Let's just get this out there straight enough - Dante's Inferno, the game edition, is not sweet in any way. It's not cute, Visceral have not cut any corners when translating The Divine Comedy into their God of War-inspired action romp. Dante himself is probably smiling in his grave, the bishops of old would probably point to this game and proclaim "that's exactly what it's like!". While the industry as a whole eyes legislators and moral preachers, who would prefer Tetris to be the most violent franchise available, with a certain amount of fear, Visceral brings one of the most explicit games in a long time.
When trying to explain the design and artwork of Dante's Inferno, it's hard not to use the f-word. Visceral has gone all out from the start. Dante, the Templar and protagonist of the game, returns home to find his home broken into, his beloved Beatrice dead and his father murdered. That scene, in beautiful CGI, is probably the calmest of the whole game. From there, it's a roller coaster through Hell as Dante chases after Beatrice who, for some reason, has been damned.
Did I mentioned that he beat up Death himself before leaving the Holy Land? Oh, sorry. He did.

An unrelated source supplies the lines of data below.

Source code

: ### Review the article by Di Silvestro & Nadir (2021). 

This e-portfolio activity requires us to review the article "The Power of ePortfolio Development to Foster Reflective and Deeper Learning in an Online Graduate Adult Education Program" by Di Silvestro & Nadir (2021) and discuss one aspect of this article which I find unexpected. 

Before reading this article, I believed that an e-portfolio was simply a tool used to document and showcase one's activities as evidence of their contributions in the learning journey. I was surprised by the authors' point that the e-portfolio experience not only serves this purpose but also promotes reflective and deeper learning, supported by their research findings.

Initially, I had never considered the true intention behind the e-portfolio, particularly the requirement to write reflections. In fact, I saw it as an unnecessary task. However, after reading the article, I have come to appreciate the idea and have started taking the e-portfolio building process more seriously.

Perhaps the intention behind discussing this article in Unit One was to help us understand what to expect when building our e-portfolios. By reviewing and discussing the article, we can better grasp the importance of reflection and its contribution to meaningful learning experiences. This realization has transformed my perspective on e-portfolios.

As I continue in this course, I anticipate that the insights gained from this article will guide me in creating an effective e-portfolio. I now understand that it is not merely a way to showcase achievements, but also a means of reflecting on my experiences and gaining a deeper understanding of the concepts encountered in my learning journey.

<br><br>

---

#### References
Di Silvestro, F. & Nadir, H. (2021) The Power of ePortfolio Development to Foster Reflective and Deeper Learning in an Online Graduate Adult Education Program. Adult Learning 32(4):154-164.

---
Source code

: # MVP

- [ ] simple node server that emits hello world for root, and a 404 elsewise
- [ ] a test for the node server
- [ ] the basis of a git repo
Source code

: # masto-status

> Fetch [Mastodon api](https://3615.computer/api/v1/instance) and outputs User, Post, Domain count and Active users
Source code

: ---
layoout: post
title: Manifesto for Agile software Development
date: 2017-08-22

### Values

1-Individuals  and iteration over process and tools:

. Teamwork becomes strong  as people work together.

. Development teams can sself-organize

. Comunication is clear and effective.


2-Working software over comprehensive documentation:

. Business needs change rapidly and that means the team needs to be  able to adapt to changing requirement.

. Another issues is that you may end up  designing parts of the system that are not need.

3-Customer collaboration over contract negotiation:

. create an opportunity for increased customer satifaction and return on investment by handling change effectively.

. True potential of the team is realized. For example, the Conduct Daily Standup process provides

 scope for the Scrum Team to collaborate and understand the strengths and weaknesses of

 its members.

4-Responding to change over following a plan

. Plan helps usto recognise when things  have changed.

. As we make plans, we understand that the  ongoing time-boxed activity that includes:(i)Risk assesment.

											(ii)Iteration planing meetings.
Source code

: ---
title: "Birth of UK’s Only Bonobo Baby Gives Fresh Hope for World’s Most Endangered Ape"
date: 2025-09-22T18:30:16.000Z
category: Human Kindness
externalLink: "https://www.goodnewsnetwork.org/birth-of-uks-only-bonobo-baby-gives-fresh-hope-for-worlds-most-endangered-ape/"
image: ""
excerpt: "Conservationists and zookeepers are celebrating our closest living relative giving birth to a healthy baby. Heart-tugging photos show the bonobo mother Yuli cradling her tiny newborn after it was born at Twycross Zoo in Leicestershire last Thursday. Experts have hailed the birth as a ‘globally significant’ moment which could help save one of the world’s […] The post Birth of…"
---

That's the kind of game Dante's Inferno is. It's hard not to gasp at times, even early in the game when a giant burning cross almost crushes you, or when you realize it's not water coming out of that drainpipe but a stream of human bodies. The different circles of Hell, nine in total, all look and feel different and give a disturbing insight into the state of the god-fearing citizens of the 14th century - and the psychological state of the game designers, I suppose. The circle of Lust is all about genitals and flesh, Gluttony is a twisted digestive system (including, I believe, the colon) and in the circle of Greed the poor sinners swim in lakes of boiling gold.
In all, the design work of Dante's Inferno is admirable and consistent in its madness. Anything else would have been a letdown, if you're going to do Hell you better do it right. The sound effects and music help build up the mood of hopelessness and it's hard not to contemplate how eternal damnation would actually feel, should we be unlucky enough to end up in this version of Hell in the future.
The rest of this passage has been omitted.